2,3,4) The designers left out an easy out for complaints about the ship’s layout. By making a few of the dead end passages blocked by wreckage or adding a few bulkheads you couldn’t open due to decompression on the other side, the designers could have implied that anything left out of the design was on the other side. As it is, there aren’t enough unreachable sections. I suppose the blocked off section at command may account for some officer’s quarters, but not everything.
It’s a good thing I’m too busy clubbing zombies and running from protocol droids to notice most of the time.
The explanation I like the best (I think I heard it first on the Looking Glass boards) is that Shodan had worked herself into the cyberware Rebecca found. In one of her logs she makes note of some stuff she found and stashed in the storage facility where a red assassin hides and crates fall from above. It may also imply you are vulnerable, though I doubt you’re infected. It seems a little tacked on to me, but I think they were trying to set up the sequel.
Yes, the planet is still infected. I wish they had left off the “Shodan Lives!” aspect of Rebecca and used the fact that the AI fragment and the annelids are still on the planet as the basis for a sequel.
Ok, now you’ve got me. What was borrowed from Starcraft that wasn’t in Alien (or at least Warhammer 40K) first? It would be nice to find SOMETHING in Starcraft that wasn’t either blatantly stolen or a reference to something. (And no fair comparing Shodan to Kerrigan, as she has considerable seniority)
Yeah, pretty much no one liked this. A perfect example of a pretty good idea with awful implementation.
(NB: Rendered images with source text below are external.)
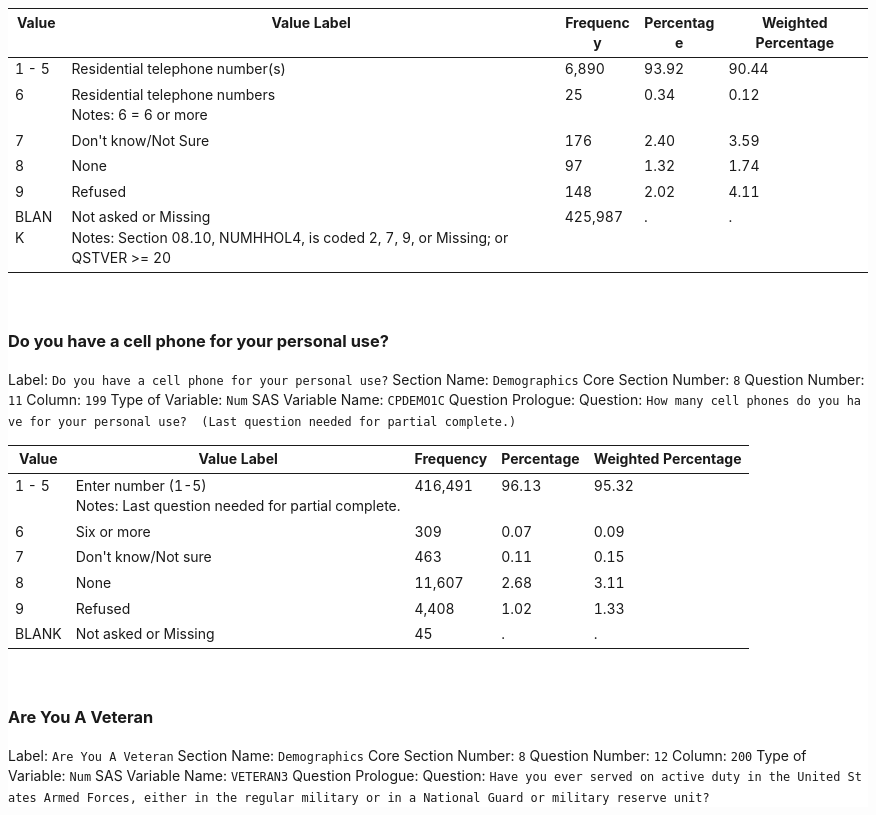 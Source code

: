 | Value | Value Label | Frequency | Percentage | Weighted Percentage |
| --- | --- | --- | --- | --- |
| 1 - 5 | Residential telephone number(s) | 6,890 | 93.92 | 90.44 |
| 6 | Residential telephone numbers <br> Notes: 6 = 6 or more | 25 | 0.34 | 0.12 |
| 7 | Don't know/Not Sure | 176 | 2.40 | 3.59 |
| 8 | None | 97 | 1.32 | 1.74 |
| 9 | Refused | 148 | 2.02 | 4.11 |
| BLANK | Not asked or Missing <br> Notes: Section 08.10, NUMHHOL4, is coded 2, 7, 9, or Missing; or QSTVER >= 20 | 425,987 | . | . |

<br>

### Do you have a cell phone for your personal use?

Label: `Do you have a cell phone for your personal use?`
Section Name: `Demographics`
Core Section Number: `8`
Question Number: `11`
Column: `199`
Type of Variable: `Num`
SAS Variable Name: `CPDEMO1C`
Question Prologue: 
Question: `How many cell phones do you have for your personal use?  (Last question needed for partial complete.)`

| Value | Value Label | Frequency | Percentage | Weighted Percentage |
| --- | --- | --- | --- | --- |
| 1 - 5 | Enter number (1-5) <br> Notes: Last question needed for partial complete. | 416,491 | 96.13 | 95.32 |
| 6 | Six or more | 309 | 0.07 | 0.09 |
| 7 | Don't know/Not sure | 463 | 0.11 | 0.15 |
| 8 | None | 11,607 | 2.68 | 3.11 |
| 9 | Refused | 4,408 | 1.02 | 1.33 |
| BLANK | Not asked or Missing | 45 | . | . |

<br>

### Are You A Veteran

Label: `Are You A Veteran`
Section Name: `Demographics`
Core Section Number: `8`
Question Number: `12`
Column: `200`
Type of Variable: `Num`
SAS Variable Name: `VETERAN3`
Question Prologue: 
Question: `Have you ever served on active duty in the United States Armed Forces, either in the regular military or in a National Guard or military reserve unit?`
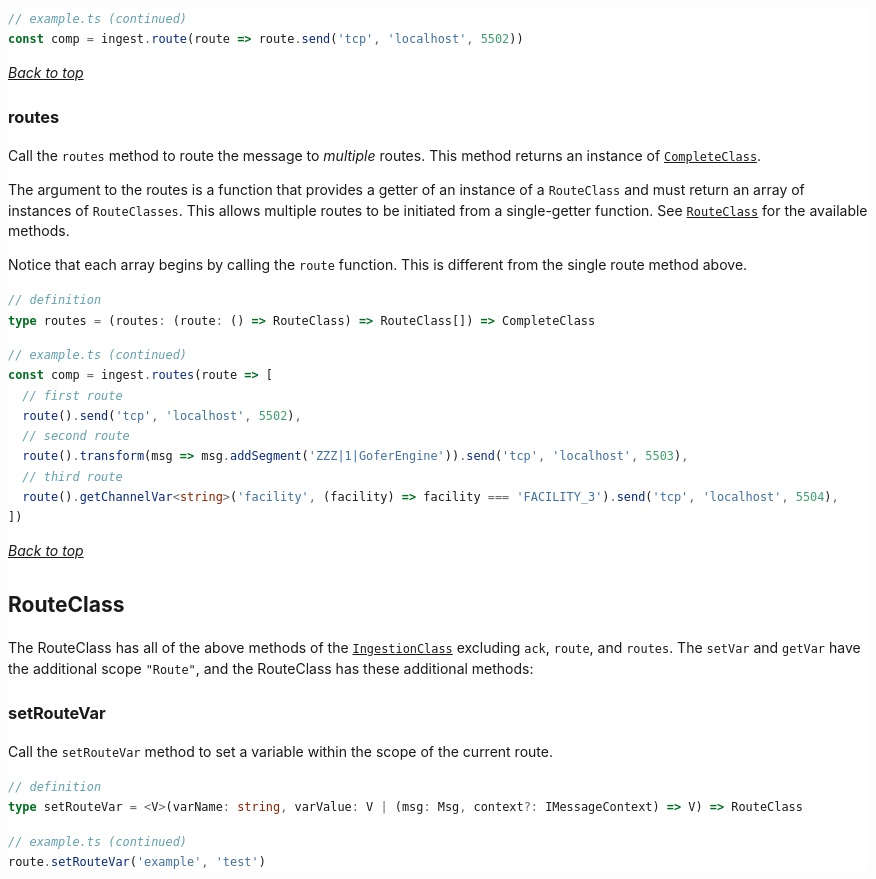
 ```typescript
// example.ts (continued)
const comp = ingest.route(route => route.send('tcp', 'localhost', 5502))
```

_[Back to top](#developing-interface-channels-in-oop-style)_

### routes

Call the `routes` method to route the message to _multiple_ routes. This method returns an instance of [`CompleteClass`](#completeclass).

The argument to the routes is a function that provides a getter of an instance of a `RouteClass` and must return an array of instances of `RouteClasses`. This allows multiple routes to be initiated from a single-getter function. See [`RouteClass`](#routeclass) for the available methods.

Notice that each array begins by calling the `route` function. This is different from the single route method above.

```typescript
// definition
type routes = (routes: (route: () => RouteClass) => RouteClass[]) => CompleteClass
```

```typescript
// example.ts (continued)
const comp = ingest.routes(route => [
  // first route
  route().send('tcp', 'localhost', 5502),
  // second route
  route().transform(msg => msg.addSegment('ZZZ|1|GoferEngine')).send('tcp', 'localhost', 5503),
  // third route
  route().getChannelVar<string>('facility', (facility) => facility === 'FACILITY_3').send('tcp', 'localhost', 5504),
])
```

_[Back to top](#developing-interface-channels-in-oop-style)_

## RouteClass

The RouteClass has all of the above methods of the [`IngestionClass`](#ingestionclass) excluding `ack`, `route`, and `routes`. The `setVar` and `getVar` have the additional scope `"Route"`, and the RouteClass has these additional methods:

### setRouteVar

Call the `setRouteVar` method to set a variable within the scope of the current route. 

```typescript
// definition
type setRouteVar = <V>(varName: string, varValue: V | (msg: Msg, context?: IMessageContext) => V) => RouteClass
```

```typescript
// example.ts (continued)
route.setRouteVar('example', 'test')
```
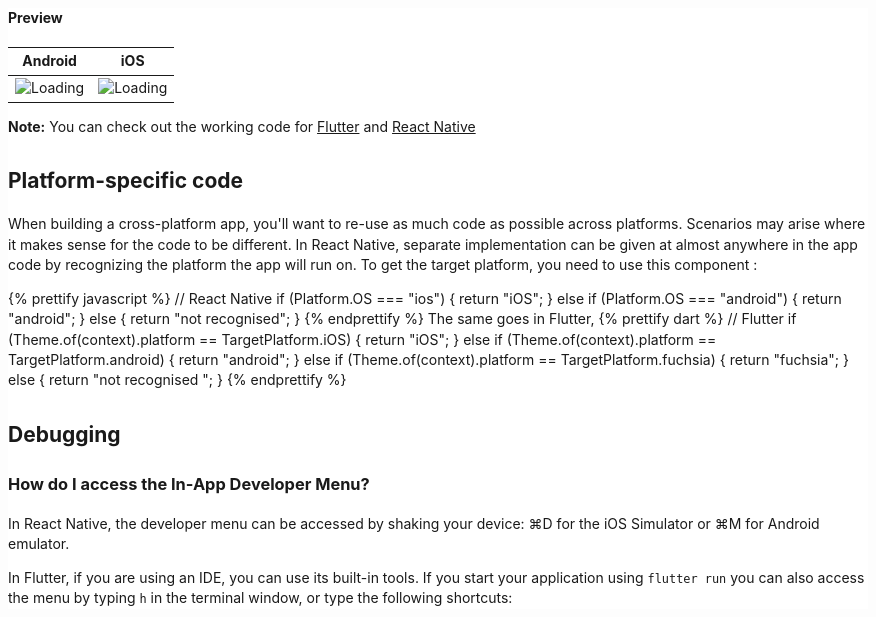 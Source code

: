 
#### Preview

|Android|iOS|
|:---:|:--:|
|<img src="https://github.com/GeekyAnts/flutter-docs-code-samples/blob/master/input-fields/flutterinputfields/screenshots/android.gif?raw=true" style="width:300px;" alt="Loading">|<img src="https://github.com/GeekyAnts/flutter-docs-code-samples/blob/master/input-fields/flutterinputfields/screenshots/iOS.gif?raw=true" style="width:300px;" alt="Loading">|

**Note:** You can check out the working code for [Flutter](https://github.com/GeekyAnts/flutter-docs-code-samples/blob/master/input-fields/flutterinputfields/lib/main.dart) and [React Native](https://github.com/GeekyAnts/flutter-docs-code-samples/blob/master/input-fields/rninputfields/App.js)

## Platform-specific code

When building a cross-platform app, you'll want to re-use as much code as possible across platforms. Scenarios may arise where it makes sense for the code to be different. In React Native, separate implementation can be given at almost anywhere in the app code by recognizing the platform the app will run on. To get the target platform, you need to use this component :


{% prettify javascript %}
// React Native
if (Platform.OS === "ios") {
  return "iOS";
} else if (Platform.OS === "android") {
  return "android";
} else {
  return "not recognised";
}
{% endprettify %}
The same goes in Flutter,
{% prettify dart %}
// Flutter
if (Theme.of(context).platform == TargetPlatform.iOS) {
  return "iOS";
} else if (Theme.of(context).platform == TargetPlatform.android) {
  return "android";
} else if (Theme.of(context).platform == TargetPlatform.fuchsia) {
  return "fuchsia";
} else {
  return "not recognised ";
}
{% endprettify %}

## Debugging
### How do I access the In-App Developer Menu?

In React Native, the developer menu can be accessed by shaking your device: ⌘D for the iOS Simulator or ⌘M for Android emulator.

In Flutter, if you are using an IDE, you can use its built-in tools. If you start your application using `flutter run` you can also access the menu by typing `h` in the terminal window, or type the following shortcuts:
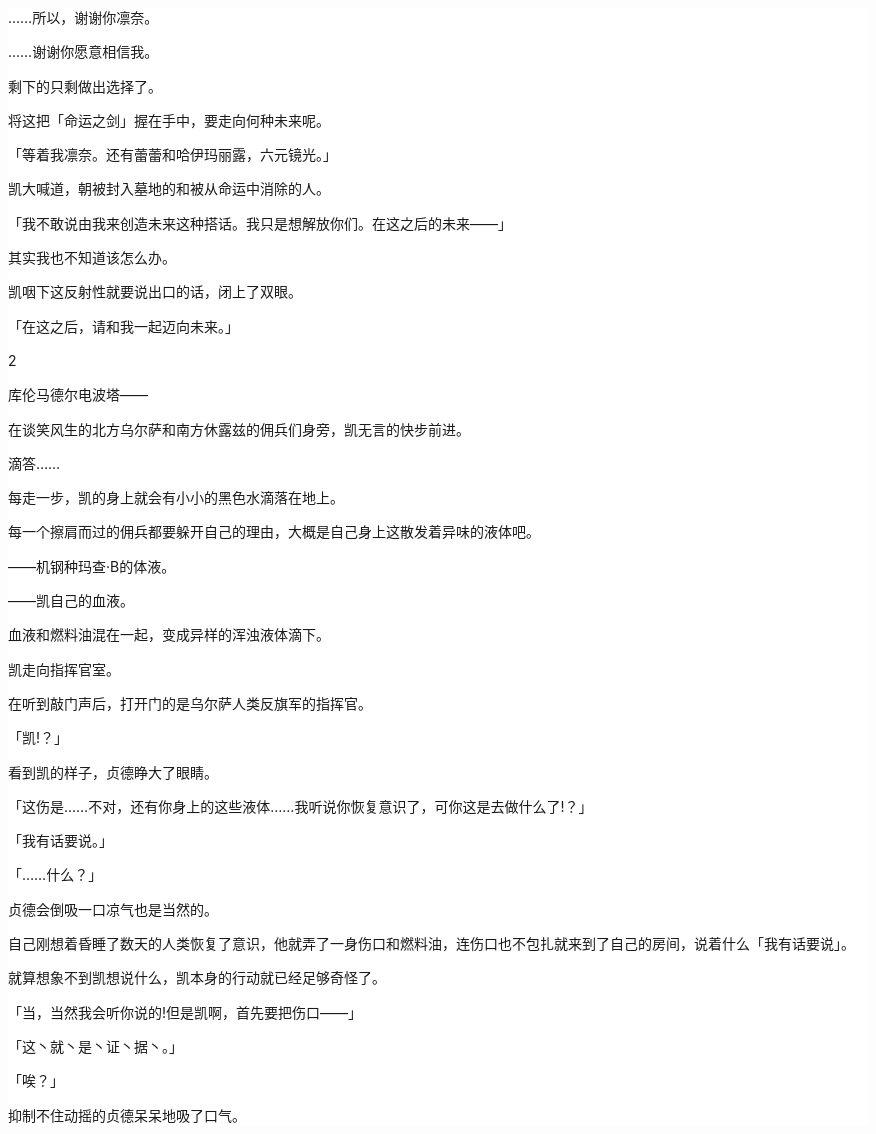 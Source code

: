 ……所以，谢谢你凛奈。

……谢谢你愿意相信我。

剩下的只剩做出选择了。

将这把「命运之剑」握在手中，要走向何种未来呢。

「等着我凛奈。还有蕾蕾和哈伊玛丽露，六元镜光。」

凯大喊道，朝被封入墓地的和被从命运中消除的人。

「我不敢说由我来创造未来这种搭话。我只是想解放你们。在这之后的未来——」

其实我也不知道该怎么办。

凯咽下这反射性就要说出口的话，闭上了双眼。

「在这之后，请和我一起迈向未来。」

2

库伦马德尔电波塔——

在谈笑风生的北方乌尔萨和南方休露兹的佣兵们身旁，凯无言的快步前进。

滴答……

每走一步，凯的身上就会有小小的黑色水滴落在地上。

每一个擦肩而过的佣兵都要躲开自己的理由，大概是自己身上这散发着异味的液体吧。

——机钢种玛查·B的体液。

——凯自己的血液。

血液和燃料油混在一起，变成异样的浑浊液体滴下。

凯走向指挥官室。

在听到敲门声后，打开门的是乌尔萨人类反旗军的指挥官。

「凯!？」

看到凯的样子，贞德睁大了眼睛。

「这伤是……不对，还有你身上的这些液体……我听说你恢复意识了，可你这是去做什么了!？」

「我有话要说。」

「……什么？」

贞德会倒吸一口凉气也是当然的。

自己刚想着昏睡了数天的人类恢复了意识，他就弄了一身伤口和燃料油，连伤口也不包扎就来到了自己的房间，说着什么「我有话要说」。

就算想象不到凯想说什么，凯本身的行动就已经足够奇怪了。

「当，当然我会听你说的!但是凯啊，首先要把伤口——」

「这丶就丶是丶证丶据丶。」

「唉？」

抑制不住动摇的贞德呆呆地吸了口气。
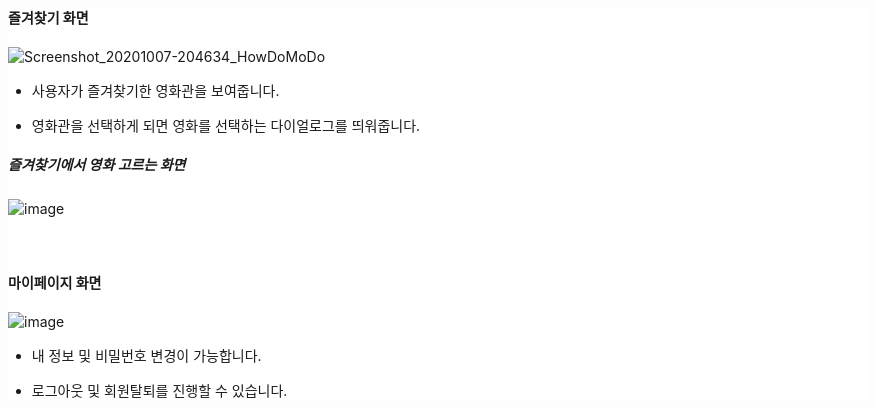 
#### 즐겨찾기 화면

![Screenshot_20201007-204634_HowDoMoDo](https://user-images.githubusercontent.com/45157374/95330011-da1e9300-08e2-11eb-8b14-1a85a4f06627.jpg)


- 사용자가 즐겨찾기한 영화관을 보여줍니다.

- 영화관을 선택하게 되면 영화를 선택하는 다이얼로그를 띄워줍니다.


##### 즐겨찾기에서 영화 고르는 화면

![image](https://user-images.githubusercontent.com/45157374/95330096-00dcc980-08e3-11eb-9795-4f1d5d6ee726.png)


<br>


#### 마이페이지 화면

![image](https://user-images.githubusercontent.com/45157374/95330157-1520c680-08e3-11eb-9c56-47c5c12a8102.png)

- 내 정보 및 비밀번호 변경이 가능합니다.

- 로그아웃 및 회원탈퇴를 진행할 수 있습니다.

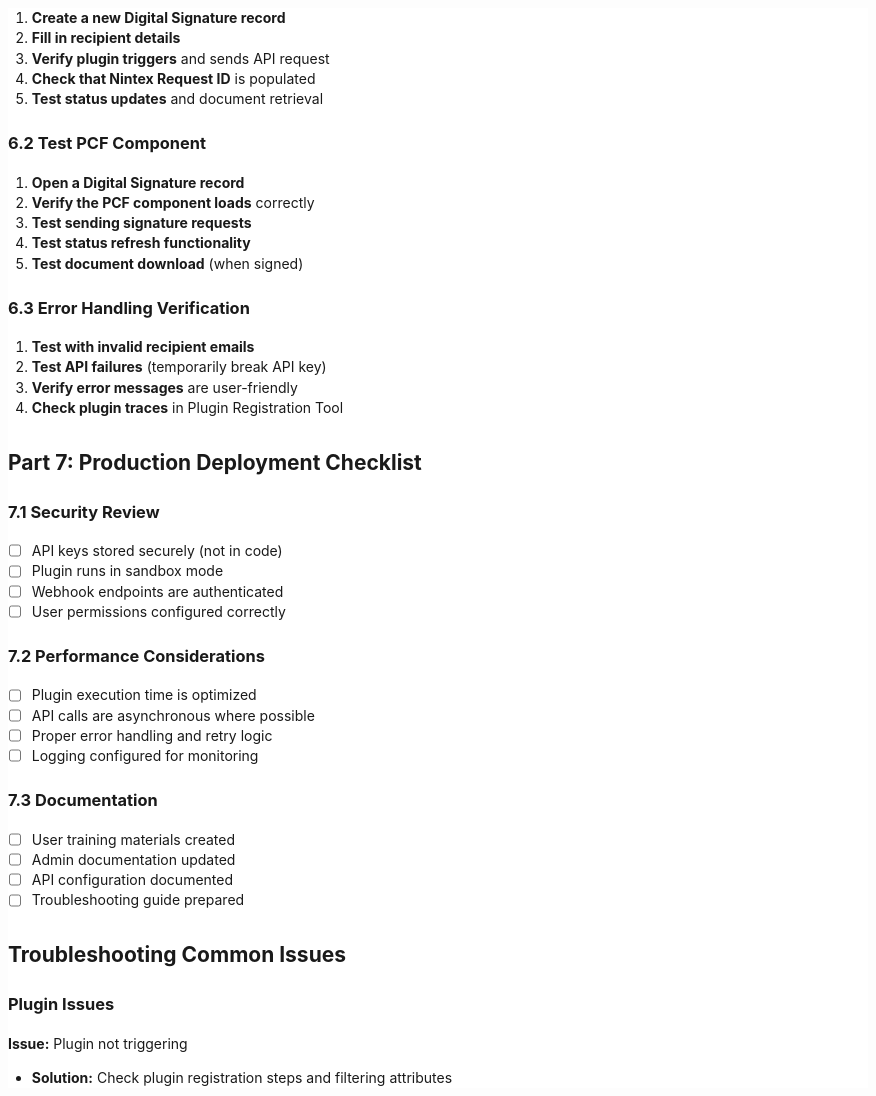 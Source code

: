 1. **Create a new Digital Signature record**
2. **Fill in recipient details**
3. **Verify plugin triggers** and sends API request
4. **Check that Nintex Request ID** is populated
5. **Test status updates** and document retrieval

### 6.2 Test PCF Component

1. **Open a Digital Signature record**
2. **Verify the PCF component loads** correctly
3. **Test sending signature requests**
4. **Test status refresh functionality**
5. **Test document download** (when signed)

### 6.3 Error Handling Verification

1. **Test with invalid recipient emails**
2. **Test API failures** (temporarily break API key)
3. **Verify error messages** are user-friendly
4. **Check plugin traces** in Plugin Registration Tool

## Part 7: Production Deployment Checklist

### 7.1 Security Review

- [ ] API keys stored securely (not in code)
- [ ] Plugin runs in sandbox mode
- [ ] Webhook endpoints are authenticated
- [ ] User permissions configured correctly

### 7.2 Performance Considerations

- [ ] Plugin execution time is optimized
- [ ] API calls are asynchronous where possible
- [ ] Proper error handling and retry logic
- [ ] Logging configured for monitoring

### 7.3 Documentation

- [ ] User training materials created
- [ ] Admin documentation updated
- [ ] API configuration documented
- [ ] Troubleshooting guide prepared

## Troubleshooting Common Issues

### Plugin Issues

**Issue:** Plugin not triggering
- **Solution:** Check plugin registration steps and filtering attributes

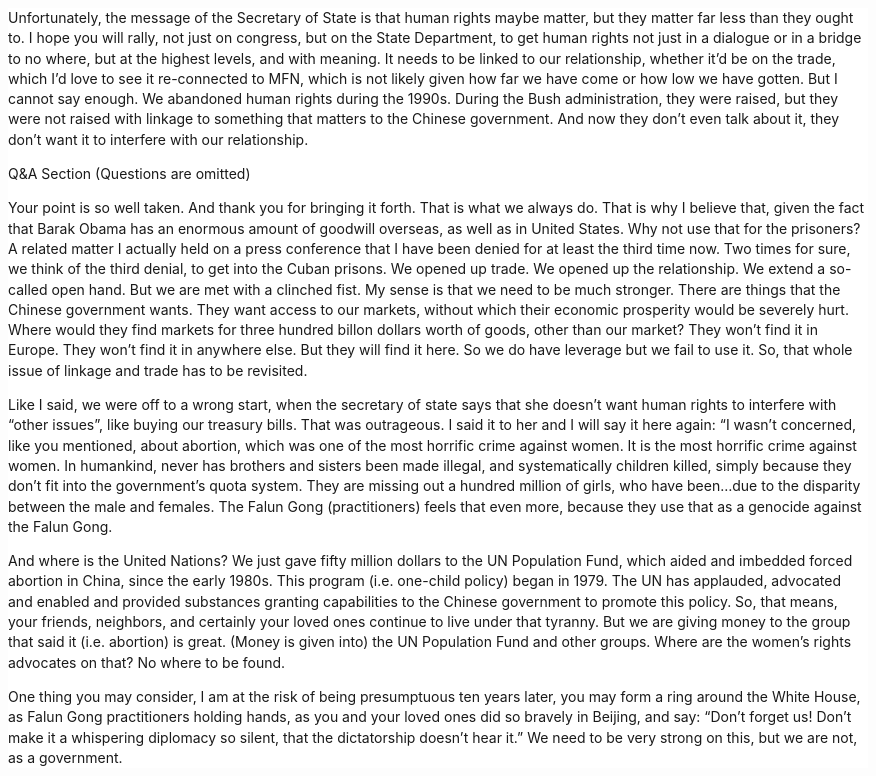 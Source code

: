   Unfortunately, the message of the Secretary of State is that human rights maybe matter, but they matter far less than they ought to. I hope you will rally, not just on congress, but on the State Department, to get human rights not just in a dialogue or in a bridge to no where, but at the highest levels, and with meaning. It needs to be linked to our relationship, whether it’d be on the trade, which I’d love to see it re-connected to MFN, which is not likely given how far we have come or how low we have gotten. But I cannot say enough. We abandoned human rights during the 1990s. During the Bush administration, they were raised, but they were not raised with linkage to something that matters to the Chinese government. And now they don’t even talk about it, they don’t want it to interfere with our relationship.
 </p>
 <p>
  Q&amp;A Section (Questions are omitted)
 </p>
 <p>
  Your point is so well taken. And thank you for bringing it forth. That is what we always do. That is why I believe that, given the fact that Barak Obama has an enormous amount of goodwill overseas, as well as in United States. Why not use that for the prisoners? A related matter I actually held on a press conference that I have been denied for at least the third time now. Two times for sure, we think of the third denial, to get into the Cuban prisons. We opened up trade. We opened up the relationship. We extend a so-called open hand. But we are met with a clinched fist. My sense is that we need to be much stronger. There are things that the Chinese government wants. They want access to our markets, without which their economic prosperity would be severely hurt. Where would they find markets for three hundred billon dollars worth of goods, other than our market? They won’t find it in Europe. They won’t find it in anywhere else. But they will find it here. So we do have leverage but we fail to use it. So, that whole issue of linkage and trade has to be revisited.
 </p>
 <p>
  Like I said, we were off to a wrong start, when the secretary of state says that she doesn’t want human rights to interfere with “other issues”, like buying our treasury bills. That was outrageous. I said it to her and I will say it here again: “I wasn’t concerned, like you mentioned, about abortion, which was one of the most horrific crime against women. It is the most horrific crime against women. In humankind, never has brothers and sisters been made illegal, and systematically children killed, simply because they don’t fit into the government’s quota system. They are missing out a hundred million of girls, who have been…due to the disparity between the male and females. The Falun Gong (practitioners) feels that even more, because they use that as a genocide against the Falun Gong.
 </p>
 <p>
  And where is the United Nations? We just gave fifty million dollars to the UN Population Fund, which aided and imbedded forced abortion in China, since the early 1980s. This program (i.e. one-child policy) began in 1979. The UN has applauded, advocated and enabled and provided substances granting capabilities to the Chinese government to promote this policy. So, that means, your friends, neighbors, and certainly your loved ones continue to live under that tyranny. But we are giving money to the group that said it (i.e. abortion) is great. (Money is given into) the UN Population Fund and other groups. Where are the women’s rights advocates on that? No where to be found.
 </p>
 <p>
  One thing you may consider, I am at the risk of being presumptuous ten years later, you may form a ring around the White House, as Falun Gong practitioners holding hands, as you and your loved ones did so bravely in Beijing, and say: “Don’t forget us! Don’t make it a whispering diplomacy so silent, that the dictatorship doesn’t hear it.” We need to be very strong on this, but we are not, as a government.
 </p>
 <p>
Note that nothing else you can use degrades, especially armor . . .
With all the Thief-engine games, I had to turn the gamma WAY UP to see anything at all. I think it was a graphics-card issue, you might have gotten the same.
Actually, I loved her running comments, especially the insulting ones after you ‘find out’ who she is.
Yup. And the alien weapons, once you spent all those upgrades getting them, were awful, except the sword-thingy, and there was almost no ammo for them.
The late levels were pretty weak in general, I thought. Especially that horrible ‘jumping’ room with the ‘teeth.’ The reality/virtual mix part was done pretty well, though.
What surprised me most was how erratic the voice acting was. Most of it was pretty good, some (that commander guy, Shodan, a couple others) were exceptional, but some of it was utterly deadpan (the female half of the ‘romance’ couple)
No good enemy from a computer game EVER really dies. Actually, most of the bad ones come back for more, too. The Dr. Wily effect.
–
‘Bio-neural?! Those things have a dangerous self-preservation instinct! What if it was activated?’
Well, the life cycle of the Many seemed be more reminicent of Starcraft then Aliens. Particulary it was the whole feeding bodies into the bio-mass to produce eggs for different creatures.
That and the worm carpenting reminded me a bit of the “Creep”.
Tell me about it. I Spent part of the game carrying around an extra set of combat armor, ready to put it on when the first one wore out.
I finally did that on the Rickenbacker.
I wonder if they were added at the last minute. The Von Braun had great level design, and then it starts slowely going downhill when you get to the Rickenbacker.
I hated the teeth and the damn radioactive pools.
I know. It just seems kind of stupid considering there’s an entire planet full of those damn things and possibly another SHODAN incarnation as the Many (“Babies Need Sleep…”).
SHODAN had a lot more personality with then the Many or XERXES((Xerxes seemed to have been lobotomized).
They found a decent enough way of reiviving SHODAN here, but it works better when it’s a suprise and not a given. And it just gets comical after a while to have the same villian over and over again who won’t completely die.